Problem: Could you transcribe the entries below exactly, without any of the pictures?

Stored data entries:
----
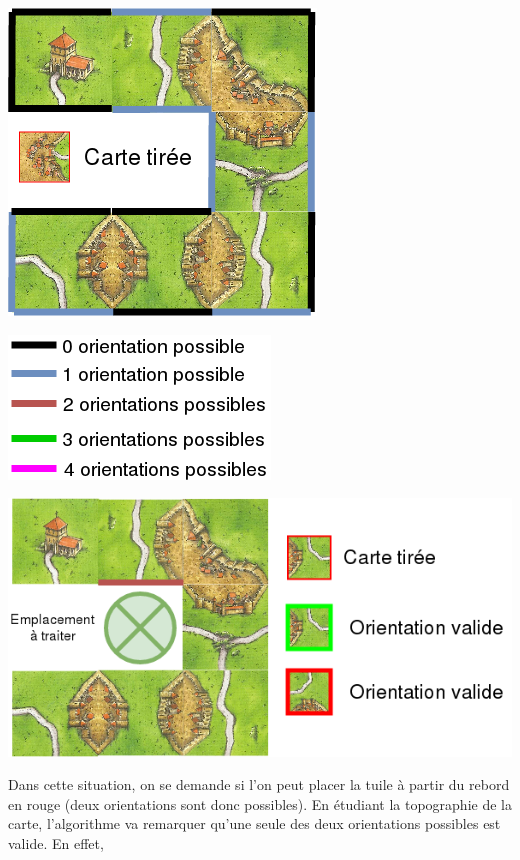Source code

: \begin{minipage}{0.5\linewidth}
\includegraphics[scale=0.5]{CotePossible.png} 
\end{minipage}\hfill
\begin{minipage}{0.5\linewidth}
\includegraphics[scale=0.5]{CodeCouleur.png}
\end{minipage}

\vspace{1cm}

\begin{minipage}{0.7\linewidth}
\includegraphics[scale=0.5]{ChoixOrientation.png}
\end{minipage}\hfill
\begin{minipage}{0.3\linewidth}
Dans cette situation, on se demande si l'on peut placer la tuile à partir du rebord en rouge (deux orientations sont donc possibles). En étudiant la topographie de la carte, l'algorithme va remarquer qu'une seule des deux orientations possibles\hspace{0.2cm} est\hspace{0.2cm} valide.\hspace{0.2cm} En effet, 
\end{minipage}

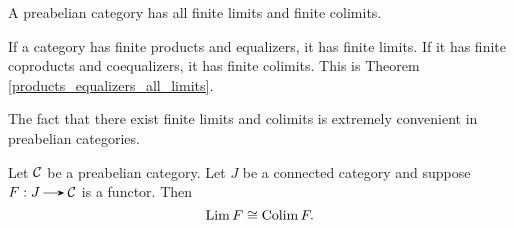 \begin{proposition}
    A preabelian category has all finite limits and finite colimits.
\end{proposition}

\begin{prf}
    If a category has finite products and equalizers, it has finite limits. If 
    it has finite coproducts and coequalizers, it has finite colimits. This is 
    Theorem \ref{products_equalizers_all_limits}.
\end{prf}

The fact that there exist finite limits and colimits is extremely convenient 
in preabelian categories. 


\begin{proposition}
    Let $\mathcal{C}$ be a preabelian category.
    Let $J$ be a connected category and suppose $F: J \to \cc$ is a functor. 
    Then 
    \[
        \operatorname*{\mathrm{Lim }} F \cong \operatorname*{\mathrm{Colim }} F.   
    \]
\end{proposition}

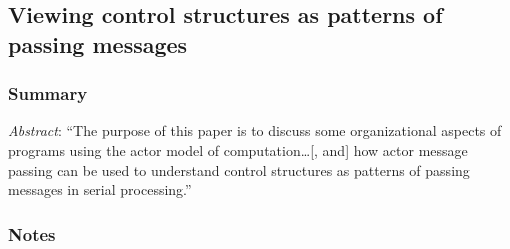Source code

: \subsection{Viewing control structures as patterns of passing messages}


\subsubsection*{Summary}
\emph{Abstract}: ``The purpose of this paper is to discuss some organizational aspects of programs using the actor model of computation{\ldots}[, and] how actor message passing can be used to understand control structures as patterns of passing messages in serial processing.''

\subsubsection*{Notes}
----
Completed task:
Source code

: \begin{minipage}{0.5\linewidth}
\includegraphics[scale=0.5]{CotePossible.png} 
\end{minipage}\hfill
\begin{minipage}{0.5\linewidth}
\includegraphics[scale=0.5]{CodeCouleur.png}
\end{minipage}

\vspace{1cm}

\begin{minipage}{0.7\linewidth}
\includegraphics[scale=0.5]{ChoixOrientation.png}
\end{minipage}\hfill
\begin{minipage}{0.3\linewidth}
Dans cette situation, on se demande si l'on peut placer la tuile à partir du rebord en rouge (deux orientations sont donc possibles). En étudiant la topographie de la carte, l'algorithme va remarquer qu'une seule des deux orientations possibles\hspace{0.2cm} est\hspace{0.2cm} valide.\hspace{0.2cm} En effet, 
\end{minipage}

 \begin{proposition}
    A preabelian category has all finite limits and finite colimits.
\end{proposition}

\begin{prf}
    If a category has finite products and equalizers, it has finite limits. If 
    it has finite coproducts and coequalizers, it has finite colimits. This is 
    Theorem \ref{products_equalizers_all_limits}.
\end{prf}

The fact that there exist finite limits and colimits is extremely convenient 
in preabelian categories. 


\begin{proposition}
    Let $\mathcal{C}$ be a preabelian category.
    Let $J$ be a connected category and suppose $F: J \to \cc$ is a functor. 
    Then 
    \[
        \operatorname*{\mathrm{Lim }} F \cong \operatorname*{\mathrm{Colim }} F.   
    \]
\end{proposition}

Source code

: \subsection{Viewing control structures as patterns of passing messages}


\subsubsection*{Summary}
\emph{Abstract}: ``The purpose of this paper is to discuss some organizational aspects of programs using the actor model of computation{\ldots}[, and] how actor message passing can be used to understand control structures as patterns of passing messages in serial processing.''

\subsubsection*{Notes}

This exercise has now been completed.